Inverness Museum and Art Gallery

Battle of Culloden

A large, long rectangular canvas painted with the chaotic scene of a battle in progress. There are lines of soldiers in red coats and Highlanders in tartan and clouds of smoke from muskets.  In the foreground there are field guns (cannon) with clouds of smoke.  Several horses and men have been injured and lie bleeding.  In the distance there is a cottage and hills beyond.  The sky is grey.
Battle of Culloden by Rev. Peel Ross

An oil painting by Rev. Peel Ross

In 2024 a dramatic painting, showing the horrors of the battlefield on 16th April 1746, went back on public display for the first time in decades, following months of specialist conservation work.

Painted by Rev. Peel Ross in the late 19th or early 20th century, he mounted the canvas on kitchen linoleum.  This was a very unusual choice of backing material but presumably the only thing he had that was large enough to support a canvas almost 2.5 meters (over 7 feet) wide!  But a century later, the lino had started to degrade and bubble, putting every brushstroke at risk.
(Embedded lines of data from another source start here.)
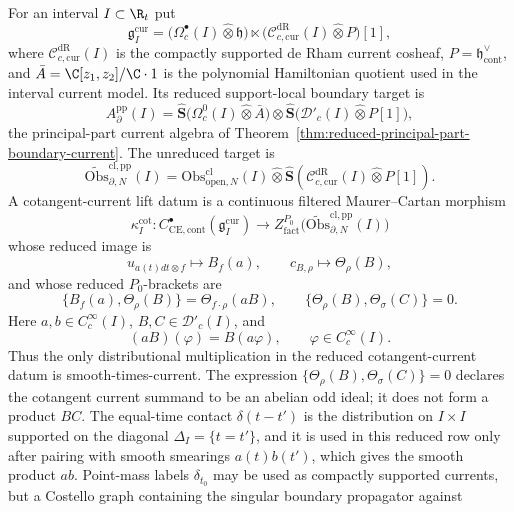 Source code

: \begin{defn}
\label{defn:typed-cotangent-current-lift-datum}
For an interval \(I\subset\R_t\) put
\[
  \mathfrak g_I^{\mathrm{cur}}
  =
  \bigl(\Omega^\bullet_c(I)\widehat\otimes\mathfrak h\bigr)
  \ltimes
  \bigl(\mathcal C^{\mathrm{dR}}_{c,\mathrm{cur}}(I)
  \widehat\otimes P\bigr)[1],
\]
where \(\mathcal C^{\mathrm{dR}}_{c,\mathrm{cur}}(I)\) is the compactly
supported de Rham current cosheaf,
\(P=\mathfrak h^\vee_{\mathrm{cont}}\), and
\(\bar A=\C[z_1,z_2]/\C\cdot1\) is the polynomial Hamiltonian quotient
used in the interval current model.
Its reduced support-local boundary target is
\[
  A^{\mathrm{pp}}_\partial(I)
  =
  \widehat{\mathbf S}\bigl(\Omega^0_c(I)\widehat\otimes\bar A\bigr)
  \widehat\otimes
  \widehat{\mathbf S}\bigl(\mathcal D'_c(I)\widehat\otimes P[1]\bigr),
\]
the principal-part current algebra of
Theorem~\ref{thm:reduced-principal-part-boundary-current}.  The
unreduced target is
\[
  \widetilde{\mathrm{Obs}}^{\mathrm{cl,pp}}_{\partial,N}(I)
  =
  \mathrm{Obs}^{\mathrm{cl}}_{\mathrm{open},N}(I)
  \widehat\otimes
  \widehat{\mathbf S}\!\left(
    \mathcal C^{\mathrm{dR}}_{c,\mathrm{cur}}(I)
    \widehat\otimes P[1]\right).
\]
A cotangent-current lift datum is a continuous filtered
Maurer--Cartan morphism
\[
  \kappa^{\mathrm{cot}}_I\colon
  C^\bullet_{\mathrm{CE},\mathrm{cont}}(\mathfrak g_I^{\mathrm{cur}})
  \longrightarrow
  Z^{P_0}_{\mathrm{fact}}\!
  \bigl(\widetilde{\mathrm{Obs}}^{\mathrm{cl,pp}}_{\partial,N}(I)\bigr)
\]
whose reduced image is
\[
  u_{a(t)dt\otimes f}\longmapsto B_f(a),\qquad
  c_{B,\rho}\longmapsto\Theta_\rho(B),
\]
and whose reduced \(P_0\)-brackets are
\[
  \{B_f(a),\Theta_\rho(B)\}=\Theta_{f\cdot\rho}(aB),\qquad
  \{\Theta_\rho(B),\Theta_\sigma(C)\}=0 .
\]
Here \(a,b\in C^\infty_c(I)\), \(B,C\in\mathcal D'_c(I)\), and
\[
  (aB)(\varphi)=B(a\varphi),\qquad \varphi\in C^\infty_c(I).
\]
Thus the only distributional multiplication in the reduced
cotangent-current datum is smooth-times-current.  The expression
\(\{\Theta_\rho(B),\Theta_\sigma(C)\}=0\) declares the cotangent current
summand to be an abelian odd ideal; it does not form a product \(BC\).
The equal-time contact \(\delta(t-t')\) is the distribution on
\(I\times I\) supported on the diagonal \(\Delta_I=\{t=t'\}\), and it is
used in this reduced row only after pairing with smooth smearings
\(a(t)b(t')\), which gives the smooth product \(ab\).  Point-mass labels
\(\delta_{t_0}\) may be used as compactly supported currents, but a
Costello graph containing the singular boundary propagator against

\end{defn}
Thanks to generous grants from the Inverness Common Good Fund and the AIM Pilgrim Trust Remedial Conservation Scheme, the painting was saved.  It was conserved by Egan, Matthews & Rose, who are fine art conservators in Dundee, who also have experience of working with linoleum.  After a few months of pain-staking work, the painting was freed from its lino support, cleaned, re-mounted and given a smart new frame.

The Battle of Culloden can be seen in the Jacobite gallery on the first-floor.  Its homecoming inspired a redisplay of the Jacobite collection, with the addition of a few more items that had also been in store, including a painting of Dr Archibald Cameron of Lochiel and a gold pocketwatch that belonged to Flora MacDonald.